Work to be completed: Copy the data exactly. Images are the one exception.

START Provided entries

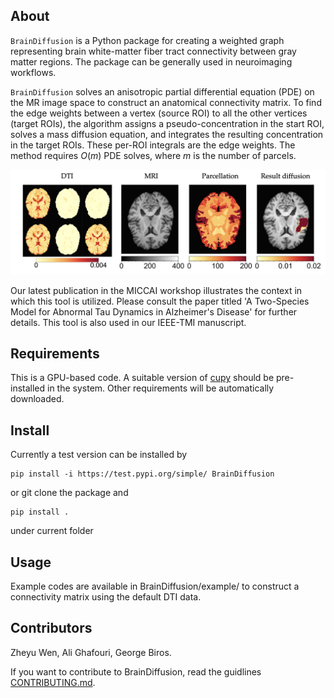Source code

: ## About
`BrainDiffusion` is a Python package for creating a weighted graph representing brain white-matter fiber tract connectivity between gray matter regions. The package can be generally used in neuroimaging workflows.

`BrainDiffusion` solves an anisotropic partial differential equation (PDE) on the MR image space to construct an anatomical connectivity matrix. To find the edge weights between a  vertex (source ROI) to all the other vertices (target ROIs), the algorithm assigns a pseudo-concentration in the start ROI, solves a mass diffusion equation, and integrates the resulting concentration in the target ROIs. These per-ROI integrals are the edge weights. The method requires $O(m)$ PDE solves, where $m$ is the number of parcels.

<p align="center">
<img src="paper/paper_img.jpeg" alt="BrainDiffusion"  width="800"/>
</p>

Our latest publication in the MICCAI workshop illustrates the context in which this tool is utilized. Please consult the paper titled 'A Two-Species Model for Abnormal Tau Dynamics in Alzheimer's Disease' for further details. This tool is also used in our IEEE-TMI manuscript.

## Requirements

This is a GPU-based code. A suitable version of [cupy](https://docs.cupy.dev/en/stable/install.html) should be pre-installed in the system. Other requirements will be automatically downloaded.

## Install

Currently a test version can be installed by 
```
pip install -i https://test.pypi.org/simple/ BrainDiffusion
``` 
or git clone the package and 
```
pip install .
```
under current folder

## Usage

Example codes are available in BrainDiffusion/example/ to construct a connectivity matrix using the default DTI data.

## Contributors

Zheyu Wen, Ali Ghafouri, George Biros. 

If you want to contribute to BrainDiffusion, read the guidlines [CONTRIBUTING.md](CONTRIBUTING.md).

END Provided entries

Written reply:
Source code

: ## About
`BrainDiffusion` is a Python package for creating a weighted graph representing brain white-matter fiber tract connectivity between gray matter regions. The package can be generally used in neuroimaging workflows.

`BrainDiffusion` solves an anisotropic partial differential equation (PDE) on the MR image space to construct an anatomical connectivity matrix. To find the edge weights between a  vertex (source ROI) to all the other vertices (target ROIs), the algorithm assigns a pseudo-concentration in the start ROI, solves a mass diffusion equation, and integrates the resulting concentration in the target ROIs. These per-ROI integrals are the edge weights. The method requires $O(m)$ PDE solves, where $m$ is the number of parcels.

<p align="center">
<img src="paper/paper_img.jpeg" alt="BrainDiffusion"  width="800"/>
</p>

Our latest publication in the MICCAI workshop illustrates the context in which this tool is utilized. Please consult the paper titled 'A Two-Species Model for Abnormal Tau Dynamics in Alzheimer's Disease' for further details. This tool is also used in our IEEE-TMI manuscript.

## Requirements

This is a GPU-based code. A suitable version of [cupy](https://docs.cupy.dev/en/stable/install.html) should be pre-installed in the system. Other requirements will be automatically downloaded.

## Install

Currently a test version can be installed by 
```
pip install -i https://test.pypi.org/simple/ BrainDiffusion
``` 
or git clone the package and 
```
pip install .
```
under current folder

## Usage

Example codes are available in BrainDiffusion/example/ to construct a connectivity matrix using the default DTI data.

## Contributors

Zheyu Wen, Ali Ghafouri, George Biros. 

If you want to contribute to BrainDiffusion, read the guidlines [CONTRIBUTING.md](CONTRIBUTING.md).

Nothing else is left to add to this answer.